O despedimento aconteceu através da plataforma Zoom, onde o seu fundador, Travis VanderZanden, agendou uma reunião com centenas de funcionários, às 10h30 da passada sexta-feira, sem ninguém saber quem fazia parte dos convocados, nem poder colocar qualquer questão, algo que não acontecia habitualmente. Rapidamente os funcionários começaram a falar com os colegas, na tentativa de saber quem tinha sido convocado para a chamada, segundo o mesmo portal.
Não havia qualquer som do outro lado, existia apenas uma imagem de fundo, com a palavra «Covid-19», escrita em maiúsculas e em cinzento escuro. Cinco minutos depois da hora prevista, surgiu uma voz, em tom robótico, que dizia: «esta é uma forma subótima de voz deixar esta mensagem. A Covid-19 tem tido um impacto massivo no nosso negócio, o que forçou a nossa administração a tomar decisões extremamente difíceis e dolorosas. Uma dessas decisões passa por eliminar vários postos de trabalho na empresa. Infelizmente, o vosso posto foi afectado pela decisão».

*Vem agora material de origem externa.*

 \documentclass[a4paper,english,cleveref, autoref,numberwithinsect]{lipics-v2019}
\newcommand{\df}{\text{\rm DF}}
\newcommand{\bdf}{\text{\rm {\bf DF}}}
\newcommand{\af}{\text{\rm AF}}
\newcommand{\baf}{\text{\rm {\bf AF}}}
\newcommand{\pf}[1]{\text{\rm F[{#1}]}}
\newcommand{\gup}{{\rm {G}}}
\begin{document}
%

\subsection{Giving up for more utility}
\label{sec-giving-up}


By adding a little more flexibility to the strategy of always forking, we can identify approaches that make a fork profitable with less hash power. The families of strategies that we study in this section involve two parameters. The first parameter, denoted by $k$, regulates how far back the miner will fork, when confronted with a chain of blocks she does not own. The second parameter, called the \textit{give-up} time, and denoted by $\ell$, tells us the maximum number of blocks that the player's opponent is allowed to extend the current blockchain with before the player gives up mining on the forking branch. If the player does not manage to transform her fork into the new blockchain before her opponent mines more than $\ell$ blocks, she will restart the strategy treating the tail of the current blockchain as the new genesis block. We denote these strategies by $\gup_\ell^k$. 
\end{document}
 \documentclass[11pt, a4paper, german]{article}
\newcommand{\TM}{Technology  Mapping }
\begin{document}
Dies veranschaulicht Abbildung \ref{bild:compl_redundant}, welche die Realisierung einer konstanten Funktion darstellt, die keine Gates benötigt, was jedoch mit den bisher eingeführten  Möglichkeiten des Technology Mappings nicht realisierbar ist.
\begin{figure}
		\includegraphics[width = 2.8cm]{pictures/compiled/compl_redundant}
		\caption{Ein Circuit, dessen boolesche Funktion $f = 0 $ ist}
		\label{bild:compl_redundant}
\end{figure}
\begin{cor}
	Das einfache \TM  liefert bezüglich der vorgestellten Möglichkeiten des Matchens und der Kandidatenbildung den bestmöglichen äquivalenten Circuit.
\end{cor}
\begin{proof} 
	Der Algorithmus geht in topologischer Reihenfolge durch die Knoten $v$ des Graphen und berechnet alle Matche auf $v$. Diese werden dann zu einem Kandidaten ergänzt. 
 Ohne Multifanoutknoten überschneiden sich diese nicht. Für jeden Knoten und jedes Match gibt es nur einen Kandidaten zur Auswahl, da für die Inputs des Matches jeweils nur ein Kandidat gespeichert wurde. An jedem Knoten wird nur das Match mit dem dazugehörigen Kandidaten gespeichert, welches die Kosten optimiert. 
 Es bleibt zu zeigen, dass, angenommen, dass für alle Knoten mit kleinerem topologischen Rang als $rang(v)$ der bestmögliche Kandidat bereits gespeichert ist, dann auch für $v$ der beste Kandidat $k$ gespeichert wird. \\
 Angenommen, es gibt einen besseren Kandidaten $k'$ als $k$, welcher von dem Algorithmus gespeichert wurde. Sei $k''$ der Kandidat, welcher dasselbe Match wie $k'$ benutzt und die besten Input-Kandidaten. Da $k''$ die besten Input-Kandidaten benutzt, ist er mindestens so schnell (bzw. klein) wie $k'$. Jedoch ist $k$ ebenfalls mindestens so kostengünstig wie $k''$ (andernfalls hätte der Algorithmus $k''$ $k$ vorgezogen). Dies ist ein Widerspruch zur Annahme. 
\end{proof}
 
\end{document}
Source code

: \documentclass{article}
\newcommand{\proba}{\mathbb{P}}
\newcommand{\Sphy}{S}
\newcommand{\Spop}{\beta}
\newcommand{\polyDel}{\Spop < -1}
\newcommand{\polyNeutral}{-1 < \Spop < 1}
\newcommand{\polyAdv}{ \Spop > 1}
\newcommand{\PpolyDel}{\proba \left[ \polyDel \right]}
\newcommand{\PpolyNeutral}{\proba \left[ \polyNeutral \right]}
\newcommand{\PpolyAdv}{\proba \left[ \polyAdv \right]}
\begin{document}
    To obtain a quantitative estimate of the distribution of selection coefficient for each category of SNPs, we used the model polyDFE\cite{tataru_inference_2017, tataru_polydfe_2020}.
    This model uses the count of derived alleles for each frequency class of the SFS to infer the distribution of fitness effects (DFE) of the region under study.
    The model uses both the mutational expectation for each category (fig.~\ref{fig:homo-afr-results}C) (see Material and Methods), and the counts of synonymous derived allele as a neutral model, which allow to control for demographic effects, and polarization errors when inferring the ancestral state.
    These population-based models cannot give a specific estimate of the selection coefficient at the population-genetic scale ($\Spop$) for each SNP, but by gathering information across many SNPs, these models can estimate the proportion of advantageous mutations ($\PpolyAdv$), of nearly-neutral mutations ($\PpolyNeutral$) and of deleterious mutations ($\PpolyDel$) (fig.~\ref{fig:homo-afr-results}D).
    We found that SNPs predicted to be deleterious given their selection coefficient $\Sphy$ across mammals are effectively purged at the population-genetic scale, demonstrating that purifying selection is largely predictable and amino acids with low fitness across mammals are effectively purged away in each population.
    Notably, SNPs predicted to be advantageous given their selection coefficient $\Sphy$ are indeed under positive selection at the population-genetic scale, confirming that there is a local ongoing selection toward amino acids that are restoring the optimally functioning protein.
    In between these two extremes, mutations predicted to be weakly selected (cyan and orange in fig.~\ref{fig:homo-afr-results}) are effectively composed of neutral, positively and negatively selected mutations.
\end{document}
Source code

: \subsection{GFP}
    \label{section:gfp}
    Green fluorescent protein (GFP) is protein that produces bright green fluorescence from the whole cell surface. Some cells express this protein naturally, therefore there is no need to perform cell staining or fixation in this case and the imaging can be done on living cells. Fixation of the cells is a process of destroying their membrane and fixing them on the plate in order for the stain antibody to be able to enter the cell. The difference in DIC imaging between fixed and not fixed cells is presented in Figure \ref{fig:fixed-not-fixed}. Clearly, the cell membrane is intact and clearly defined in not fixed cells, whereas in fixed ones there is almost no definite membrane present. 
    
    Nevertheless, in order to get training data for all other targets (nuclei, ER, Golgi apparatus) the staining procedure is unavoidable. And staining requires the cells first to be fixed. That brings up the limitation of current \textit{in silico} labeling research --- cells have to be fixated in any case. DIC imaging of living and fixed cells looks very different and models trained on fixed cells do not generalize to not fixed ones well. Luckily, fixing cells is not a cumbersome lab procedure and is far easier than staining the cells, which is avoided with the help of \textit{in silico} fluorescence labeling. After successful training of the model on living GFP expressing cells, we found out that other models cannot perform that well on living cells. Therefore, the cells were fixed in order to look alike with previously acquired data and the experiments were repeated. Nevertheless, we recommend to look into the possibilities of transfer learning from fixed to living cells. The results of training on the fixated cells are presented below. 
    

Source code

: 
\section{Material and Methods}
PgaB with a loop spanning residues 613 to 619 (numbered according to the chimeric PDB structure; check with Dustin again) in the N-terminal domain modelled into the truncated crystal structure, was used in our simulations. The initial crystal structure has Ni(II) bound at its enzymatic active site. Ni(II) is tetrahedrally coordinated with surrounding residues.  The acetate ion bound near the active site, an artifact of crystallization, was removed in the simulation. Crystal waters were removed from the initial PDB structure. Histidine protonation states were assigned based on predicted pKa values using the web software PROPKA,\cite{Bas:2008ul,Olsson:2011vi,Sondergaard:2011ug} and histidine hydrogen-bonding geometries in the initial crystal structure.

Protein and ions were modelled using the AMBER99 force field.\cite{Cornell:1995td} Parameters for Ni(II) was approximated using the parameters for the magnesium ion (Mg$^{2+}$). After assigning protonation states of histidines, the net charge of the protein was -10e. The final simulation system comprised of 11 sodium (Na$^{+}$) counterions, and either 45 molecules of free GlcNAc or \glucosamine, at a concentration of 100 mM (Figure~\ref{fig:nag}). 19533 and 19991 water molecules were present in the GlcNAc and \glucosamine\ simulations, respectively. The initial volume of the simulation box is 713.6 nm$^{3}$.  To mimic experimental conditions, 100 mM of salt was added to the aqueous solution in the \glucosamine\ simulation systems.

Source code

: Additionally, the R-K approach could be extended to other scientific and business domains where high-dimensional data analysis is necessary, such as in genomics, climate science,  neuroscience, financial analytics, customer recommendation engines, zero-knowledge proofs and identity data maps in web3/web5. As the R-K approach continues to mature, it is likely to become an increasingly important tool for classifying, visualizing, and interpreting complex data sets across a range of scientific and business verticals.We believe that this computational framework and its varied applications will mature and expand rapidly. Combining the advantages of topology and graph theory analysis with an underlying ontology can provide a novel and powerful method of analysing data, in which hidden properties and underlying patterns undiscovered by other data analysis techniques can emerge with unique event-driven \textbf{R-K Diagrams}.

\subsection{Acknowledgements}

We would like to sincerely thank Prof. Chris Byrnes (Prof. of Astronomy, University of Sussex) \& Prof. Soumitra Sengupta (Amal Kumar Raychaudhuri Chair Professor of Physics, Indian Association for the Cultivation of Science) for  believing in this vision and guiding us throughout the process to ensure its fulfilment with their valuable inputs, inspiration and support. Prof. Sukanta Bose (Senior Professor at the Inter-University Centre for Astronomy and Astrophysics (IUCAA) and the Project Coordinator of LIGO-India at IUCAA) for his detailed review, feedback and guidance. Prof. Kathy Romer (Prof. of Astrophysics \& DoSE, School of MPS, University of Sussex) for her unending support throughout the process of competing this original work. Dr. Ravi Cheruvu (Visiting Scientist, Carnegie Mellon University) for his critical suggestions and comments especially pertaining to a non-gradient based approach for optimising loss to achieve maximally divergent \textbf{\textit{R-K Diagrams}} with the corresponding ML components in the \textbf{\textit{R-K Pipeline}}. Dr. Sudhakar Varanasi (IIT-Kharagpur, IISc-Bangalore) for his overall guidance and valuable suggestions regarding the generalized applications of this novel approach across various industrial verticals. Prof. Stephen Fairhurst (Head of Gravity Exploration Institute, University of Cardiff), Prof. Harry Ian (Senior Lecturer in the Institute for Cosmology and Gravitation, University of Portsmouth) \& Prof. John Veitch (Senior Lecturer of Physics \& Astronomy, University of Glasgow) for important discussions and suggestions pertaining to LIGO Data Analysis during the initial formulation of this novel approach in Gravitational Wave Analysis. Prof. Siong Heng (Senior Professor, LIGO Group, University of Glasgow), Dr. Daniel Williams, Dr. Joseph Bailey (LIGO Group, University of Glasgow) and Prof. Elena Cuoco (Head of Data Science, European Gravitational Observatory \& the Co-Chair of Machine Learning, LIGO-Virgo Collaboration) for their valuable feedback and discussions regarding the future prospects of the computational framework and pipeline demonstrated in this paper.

A reunião, programada para durar cerca de meia hora, acabou por ser um pequena mensagem de apenas dois minutos, uma situação que indignou os trabalhadores da Bird, acusando a empresa de recorrer a um robot para despedir pessoas.
O líder da Bird diz que a mensagem não foi pré-gravada, considerando ainda que desligar o vídeo «foi a atitude mais humana a tomar», ainda que ao reflectir sobre o assunto acredite que «deveríamos ter feito chamadas individuais com cada uma das pessoas afectadas».
Para além do insólito de toda a situação, enquanto a Bird estava a comunicar os despedimentos, foram reiniciados os computadores dos funcionários despedidos, que perderam todos os acessos. Soube-se, entretanto, que a administração da empresa tinha pedido aos serviços técnicos uma solução em que, com apenas um botão, se tornasse possível «desligar» os funcionários.
O ambiente na empresa já se encontrava tenso, uma vez que tinha existido uma suspensão da sua actividade mundial nas últimas semanas, altura em que todos os funcionários começaram a trabalhar remotamente, devido à pandemia de covid-19.
Em 2018, a Bird tornou-se no unicórnio mais rápido de sempre. Passou a ser avaliada em mais de mil milhões de dólares apenas alguns meses depois de ter começado a partilhar trotinetas nos Estados Unidos e, depois, na Europa. Vê-se agora a atravessar uma situação complicada, devido à crise do novo coronavírus.